End Accelerated Depreciation on Equipment
2011-2015 savings: $141 billion (CTJ estimate). Accelerated depreciation can result in a very low, or even negative, tax rate on profits from a particular investment.

End Deduction for Domestic Manufacturing
2011-2015 savings: $76.7 billion (CTJ estimate). Provides virtually no benefit to the economy and is blatant corporate welfare.

End Last-In, First-Out Accounting (LIFO)
2011-2015 savings: $24.2 billion (CTJ estimate). Corporations use LIFO to hide their true profits.

Cut Subsidies to Big Agribusiness: $52 billion (Taxpayers for Common Sense). Small farms are disappearing while big agri-business racks up huge profits—with corporate welfare support.

Permit Government to Negotiate Drug Prices for Medicare. Savings 2012-2021: $157.9 billion. (Congressional Progressive Caucus). Barring government involvement is an indirect corporate subsidy.

End Tax Breaks For Drug Companies. 2011-2020 savings: $50 billion (estimated based on figures from Rep. Jerold Nadler). Stops a $5 billion-a year annual tax break for direct-to-consumer advertising. We should pay for drug companies to market to us?

Enact A Financial Crisis Responsibility Fee. 2012-2021 Savings: $70.9 billion (Congressional Progressive Caucus). Imposed on largest banks as a repayment of corporate welfare extended via bank bailouts for financial crisis precipitated by banks.
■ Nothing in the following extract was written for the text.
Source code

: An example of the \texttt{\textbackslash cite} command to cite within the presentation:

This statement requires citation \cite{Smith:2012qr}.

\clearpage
Enact a Derivatives and Speculation Tax. 2012-2022 savings: $650 billion (Congressional Progressive Caucus). Wall Street receives indirect corporate welfare/subsidies via a regulatory system and infrastructure investment for which it pays virtually nothing. A very tiny transactions tax will end the corporate welfare.
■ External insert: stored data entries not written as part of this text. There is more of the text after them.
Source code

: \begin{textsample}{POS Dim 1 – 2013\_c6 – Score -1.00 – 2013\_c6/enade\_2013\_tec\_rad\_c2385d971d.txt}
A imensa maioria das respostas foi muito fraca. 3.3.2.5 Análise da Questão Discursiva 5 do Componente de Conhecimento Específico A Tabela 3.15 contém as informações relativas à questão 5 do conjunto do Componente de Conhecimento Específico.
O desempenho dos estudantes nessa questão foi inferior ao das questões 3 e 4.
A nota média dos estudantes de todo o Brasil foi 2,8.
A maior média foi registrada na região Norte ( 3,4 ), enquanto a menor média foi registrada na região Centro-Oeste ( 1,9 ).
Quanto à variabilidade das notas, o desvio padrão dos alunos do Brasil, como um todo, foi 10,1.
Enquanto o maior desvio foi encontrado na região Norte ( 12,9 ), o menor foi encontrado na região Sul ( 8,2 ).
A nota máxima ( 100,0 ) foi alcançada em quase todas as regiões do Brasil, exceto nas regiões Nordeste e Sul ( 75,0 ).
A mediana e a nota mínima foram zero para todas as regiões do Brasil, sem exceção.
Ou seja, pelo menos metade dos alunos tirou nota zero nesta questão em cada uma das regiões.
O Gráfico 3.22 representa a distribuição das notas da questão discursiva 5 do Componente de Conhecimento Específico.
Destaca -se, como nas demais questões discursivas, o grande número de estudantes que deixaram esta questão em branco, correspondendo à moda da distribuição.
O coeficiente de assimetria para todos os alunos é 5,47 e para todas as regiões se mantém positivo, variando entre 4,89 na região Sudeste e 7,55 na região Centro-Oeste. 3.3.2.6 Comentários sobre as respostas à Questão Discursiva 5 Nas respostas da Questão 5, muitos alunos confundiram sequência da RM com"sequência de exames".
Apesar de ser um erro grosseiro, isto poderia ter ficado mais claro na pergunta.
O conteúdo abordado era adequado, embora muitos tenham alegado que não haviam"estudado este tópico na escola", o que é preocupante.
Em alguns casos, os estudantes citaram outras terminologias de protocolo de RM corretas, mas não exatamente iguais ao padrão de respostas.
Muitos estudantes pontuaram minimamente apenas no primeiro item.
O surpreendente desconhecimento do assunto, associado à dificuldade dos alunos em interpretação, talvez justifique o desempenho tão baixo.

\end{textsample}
Cut Military Budget 2011-2020 Savings: $550 billion (Sustainable Defense Task Force). According to the Task Force, weapons research, development, and procurement activities…“now routinely cost taxpayers over $200 billion a year. Procurement costs are up 110% in real terms since 2000. Setting aside war-related expenditures, DoD “peacetime” spending on research, development, and procurement has increased 75% in real terms.” This focuses only on the Task Force’s cuts that reasonably have a “corporate welfare” component, primarily weapons systems that don’t work and/or aren’t needed to fight an enemy that does not exist.
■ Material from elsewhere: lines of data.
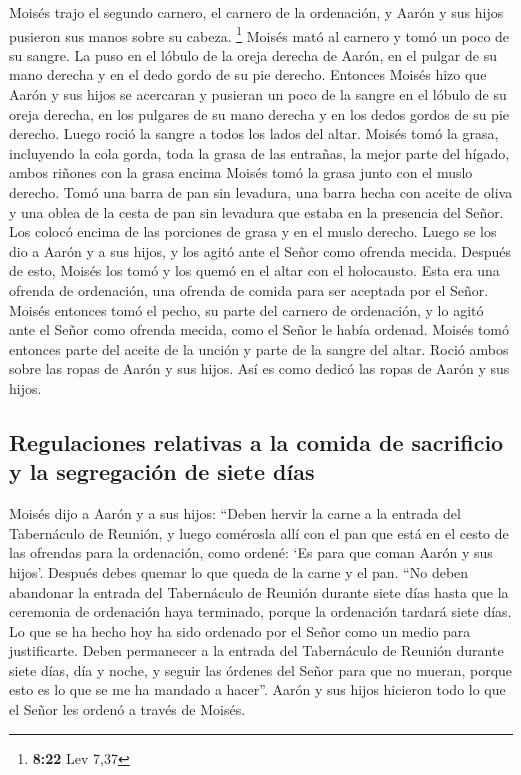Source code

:  Moisés trajo el segundo carnero, el carnero de la
ordenación, y Aarón y sus hijos pusieron sus manos sobre su cabeza.
\footnote{\textbf{8:22} Lev 7,37}  Moisés mató al carnero
y tomó un poco de su sangre. La puso en el lóbulo de la oreja derecha de
Aarón, en el pulgar de su mano derecha y en el dedo gordo de su pie
derecho.  Entonces Moisés hizo que Aarón y sus hijos se
acercaran y pusieran un poco de la sangre en el lóbulo de su oreja
derecha, en los pulgares de su mano derecha y en los dedos gordos de su
pie derecho. Luego roció la sangre a todos los lados del altar.
 Moisés tomó la grasa, incluyendo la cola gorda, toda la
grasa de las entrañas, la mejor parte del hígado, ambos riñones con la
grasa encima Moisés tomó la grasa junto con el muslo derecho.
 Tomó una barra de pan sin levadura, una barra hecha con
aceite de oliva y una oblea de la cesta de pan sin levadura que estaba
en la presencia del Señor. Los colocó encima de las porciones de grasa y
en el muslo derecho.  Luego se los dio a Aarón y a sus
hijos, y los agitó ante el Señor como ofrenda mecida. 
Después de esto, Moisés los tomó y los quemó en el altar con el
holocausto. Esta era una ofrenda de ordenación, una ofrenda de comida
para ser aceptada por el Señor.  Moisés entonces tomó el
pecho, su parte del carnero de ordenación, y lo agitó ante el Señor como
ofrenda mecida, como el Señor le había ordenad.  Moisés
tomó entonces parte del aceite de la unción y parte de la sangre del
altar. Roció ambos sobre las ropas de Aarón y sus hijos. Así es como
dedicó las ropas de Aarón y sus hijos.

\hypertarget{regulaciones-relativas-a-la-comida-de-sacrificio-y-la-segregaciuxf3n-de-siete-duxedas}{%
\subsection{Regulaciones relativas a la comida de sacrificio y la
segregación de siete
días}\label{regulaciones-relativas-a-la-comida-de-sacrificio-y-la-segregaciuxf3n-de-siete-duxedas}}

 Moisés dijo a Aarón y a sus hijos: ``Deben hervir la
carne a la entrada del Tabernáculo de Reunión, y luego comérosla allí
con el pan que está en el cesto de las ofrendas para la ordenación, como
ordené: `Es para que coman Aarón y sus hijos'.  Después
debes quemar lo que queda de la carne y el pan.  ``No
deben abandonar la entrada del Tabernáculo de Reunión durante siete días
hasta que la ceremonia de ordenación haya terminado, porque la
ordenación tardará siete días.  Lo que se ha hecho hoy ha
sido ordenado por el Señor como un medio para justificarte.
 Deben permanecer a la entrada del Tabernáculo de Reunión
durante siete días, día y noche, y seguir las órdenes del Señor para que
no mueran, porque esto es lo que se me ha mandado a hacer''.
 Aarón y sus hijos hicieron todo lo que el Señor les
ordenó a través de Moisés.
Do you have other examples of Corporate Welfare? We want to hear from you!

Impossible to end corporate welfare

Corporations now own the United States.  Since they are free to buy any election, nothing can be done without at least their tacit consent.  So there is no way to reduce corporate welfare.  The best we can hope for is to get things we want in exchange for the corporate welfare.  Maybe we can negotiate a deal to replace cap and trade with greenhouse gas emissions taxes.  Since what we really want is to persuade fossil fuel companies to turn themselves into sustainable energy companies, we could count both expenditures to control emissions from fossil fuel and investment in sustainable energy as payment of greenhouse emissions taxes.  Maybe we can get corporations to let us replace the deferral of off-shore income of US controlled corporations with a subsidy for their employing low-skill minimum wage workers phasing not out altogether but down to making up the difference between the measured productivity of the workers and the minimum wage plus payroll taxes.